Hi,
How could I calculate if the co-occurring of two TFBSs is higher than one would expect by chance? And this in either all promoters (1000 bp) or even in the complete genome within 1000bp of one another. I thought about this statistical problem but I am not an expert in probability ... and got stuck.
So my first thought was to calculate the random chance that two k-mers with length n and m co-occurr within 1000bp. But since I am not an expert in probability I am not sure how to calculate this. Any suggestions here?
Then I thought that the random chance might be unsuitable, as motifs are not simple k-mers but motif letter-probability matrices (meme format) so randomising the matrices might be a better idea? Maybe the best way would be to randomly switch around the values of each row? Would this be an acceptable approach? This there a tool for something like this?
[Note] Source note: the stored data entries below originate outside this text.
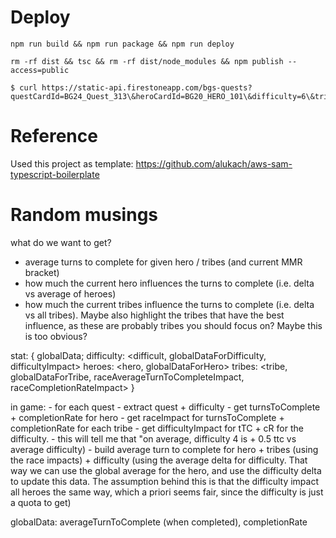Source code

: # Deploy

```
npm run build && npm run package && npm run deploy

rm -rf dist && tsc && rm -rf dist/node_modules && npm publish --access=public
```

```
$ curl https://static-api.firestoneapp.com/bgs-quests?questCardId=BG24_Quest_313\&heroCardId=BG20_HERO_101\&difficulty=6\&tribes=14,18,20,43,92\&mmrPercentile=100
```

# Reference

Used this project as template: https://github.com/alukach/aws-sam-typescript-boilerplate

# Random musings

what do we want to get?

-   average turns to complete for given hero / tribes (and current MMR bracket)
-   how much the current hero influences the turns to complete (i.e. delta vs average of heroes)
-   how much the current tribes influence the turns to complete (i.e. delta vs all tribes). Maybe also highlight the tribes that have the best influence, as these are probably tribes you should focus on? Maybe this is too obvious?

stat: {
globalData;
difficulty: <difficult, globalDataForDifficulty, difficultyImpact>
heroes: <hero, globalDataForHero>
tribes: <tribe, globalDataForTribe, raceAverageTurnToCompleteImpact, raceCompletionRateImpact>
}

in game: - for each quest - extract quest + difficulty - get turnsToComplete + completionRate for hero - get raceImpact for turnsToComplete + completionRate for each tribe - get difficultyImpact for tTC + cR for the difficulty. - this will tell me that "on average, difficulty 4 is + 0.5 ttc vs average difficulty) - build average turn to complete for hero + tribes (using the race impacts) + difficulty (using the average delta for difficulty. That way we can use the global average for the hero, and use the difficulty delta to update this data. The assumption behind this is that the difficulty impact all heroes the same way, which a priori seems fair, since the difficulty is just a quota to get)

globalData: averageTurnToComplete (when completed), completionRate

```

```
It even gets more complicated as I have for one TFs three matrices which are quite similar. Here, I am not sure how to handle this. Any suggestions here?
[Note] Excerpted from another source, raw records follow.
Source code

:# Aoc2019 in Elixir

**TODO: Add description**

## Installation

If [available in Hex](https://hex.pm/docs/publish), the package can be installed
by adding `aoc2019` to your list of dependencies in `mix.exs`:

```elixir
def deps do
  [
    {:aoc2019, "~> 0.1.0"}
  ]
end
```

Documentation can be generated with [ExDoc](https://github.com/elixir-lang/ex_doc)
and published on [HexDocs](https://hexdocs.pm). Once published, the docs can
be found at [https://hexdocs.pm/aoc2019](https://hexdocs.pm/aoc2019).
Any insight is HIGHLY appreciated! Thank you :)
I think the hypergeometric distribution is correct. However, I think you want to set up a 2x2 table based on presence/absence of the TFs. Something like:
a
: number of promoters with both TFs;b
: number of promoters containing TF1 BS,c
:number of promoters with TF1 or TF2 present,d
: number of promoters containing TF2. See this CV post for a little more detail: https://stats.stackexchange.com/questions/10328/using-rs-phyper-to-get-the-probability-of-list-overlapYou could apply this to promoters and then to the 1kb bins of the entire genome.
Thank you Alex Reynolds, genome vs. promoter region is also in interesting way of looking at it. I will do that too.
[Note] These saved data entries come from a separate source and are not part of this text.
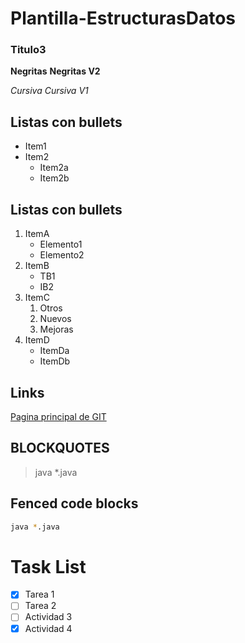 # Plantilla-EstructurasDatos

### Titulo3

**Negritas**
__Negritas V2__

_Cursiva_
*Cursiva V1*

## Listas con bullets
* Item1
* Item2
    * Item2a
    * Item2b

## Listas con bullets
1. ItemA
   * Elemento1
   * Elemento2
3. ItemB
   * TB1
   * IB2
5. ItemC
   1. Otros
   2. Nuevos
   3. Mejoras
7. ItemD
     * ItemDa
     * ItemDb

## Links
[Pagina principal de GIT](http://github.com)

## BLOCKQUOTES
> java *.java

## Fenced code blocks

```bash
java *.java
```


# Task List
- [X] Tarea 1
- [ ] Tarea 2
- [ ] Actividad 3
- [X] Actividad 4
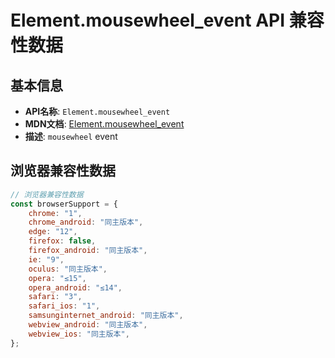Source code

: # Element.mousewheel_event API 兼容性数据

## 基本信息

- **API名称**: `Element.mousewheel_event`
- **MDN文档**: [Element.mousewheel_event](https://developer.mozilla.org/docs/Web/API/Element/mousewheel_event)
- **描述**: `mousewheel` event

## 浏览器兼容性数据

```javascript
// 浏览器兼容性数据
const browserSupport = {
    chrome: "1",
    chrome_android: "同主版本",
    edge: "12",
    firefox: false,
    firefox_android: "同主版本",
    ie: "9",
    oculus: "同主版本",
    opera: "≤15",
    opera_android: "≤14",
    safari: "3",
    safari_ios: "1",
    samsunginternet_android: "同主版本",
    webview_android: "同主版本",
    webview_ios: "同主版本",
};

```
And also ejm32 - thank you for the link to the post. Based on this link, I searched some more and I found this explanation, which also describes it very well! Thanks.
The only thing I am still slightly unsure of are the genes without any TFBS in their promoter. Are these a separate class (hypergeometric only applies to two) or are these considered as "not picked"?? You wrote
c:
number of promoters with TF1 or TF2 present - so I do have to exclude the genes without any TFBS?I would have considered these genes as part of the domain and TF1 & TF2 as the subsets. Hence, I would have put:
a:
(number of promoters with both TFs -1);b:
number of promoters containing TF1 BS,c:
total number of genes - number of promoters containing TF1 BS,d:
number of promoters containing TF2.You can put genes without TFBS1 or TFBS2 into the conditional table. My concern is that I feel it makes small overlaps significant. Furthermore if we go back to the balls in an urn analogy: the white balls = TF1 and the black balls = TF2. My advice do it both ways. I'll read your linked post and see if it sways me one way or the other.
Thank you very much for your input!!!
The idea with comparing genome vs promoter is that, in the ball-urn metaphor, the ball you're interested in is an event of co-occurrence, while the ball you're not interested in is an event of non-co-occurrence. The urn or "background" is the genome, from which you are sampling without replacement (promoters). Comparing frequencies of one TF versus a second TF seems to be asking a different question from co-occurrence, I think, but definitely tune this to what you think is appropriate, of course.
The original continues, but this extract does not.